Lines with the word "function" in them must be copied from the records below.

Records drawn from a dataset
┄┄┄┄┄┄
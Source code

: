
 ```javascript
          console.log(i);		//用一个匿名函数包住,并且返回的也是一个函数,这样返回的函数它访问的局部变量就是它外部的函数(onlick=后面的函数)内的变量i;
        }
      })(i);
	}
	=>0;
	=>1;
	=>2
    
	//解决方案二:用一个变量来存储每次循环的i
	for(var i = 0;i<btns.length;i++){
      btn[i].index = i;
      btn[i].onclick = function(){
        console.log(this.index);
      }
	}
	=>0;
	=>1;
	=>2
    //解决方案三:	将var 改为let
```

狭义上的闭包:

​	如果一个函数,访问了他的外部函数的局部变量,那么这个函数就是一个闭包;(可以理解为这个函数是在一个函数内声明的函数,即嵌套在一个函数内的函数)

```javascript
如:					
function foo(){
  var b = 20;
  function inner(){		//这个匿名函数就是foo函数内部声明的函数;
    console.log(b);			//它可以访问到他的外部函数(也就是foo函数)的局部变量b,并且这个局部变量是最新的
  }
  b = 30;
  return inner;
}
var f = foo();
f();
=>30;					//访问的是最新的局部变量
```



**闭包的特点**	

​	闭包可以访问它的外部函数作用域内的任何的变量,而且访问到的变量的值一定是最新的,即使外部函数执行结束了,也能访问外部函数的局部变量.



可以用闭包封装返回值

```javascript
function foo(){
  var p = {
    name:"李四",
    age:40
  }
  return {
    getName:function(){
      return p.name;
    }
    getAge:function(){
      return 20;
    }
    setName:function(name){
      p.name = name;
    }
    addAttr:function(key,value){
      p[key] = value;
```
┄┄┄┄┄┄
#### Solution for this problem:
      btn[i].onclick = function(){
function foo(){
  function inner(){		//这个匿名函数就是foo函数内部声明的函数;
function foo(){
    getName:function(){
    getAge:function(){
    setName:function(name){
    addAttr:function(key,value){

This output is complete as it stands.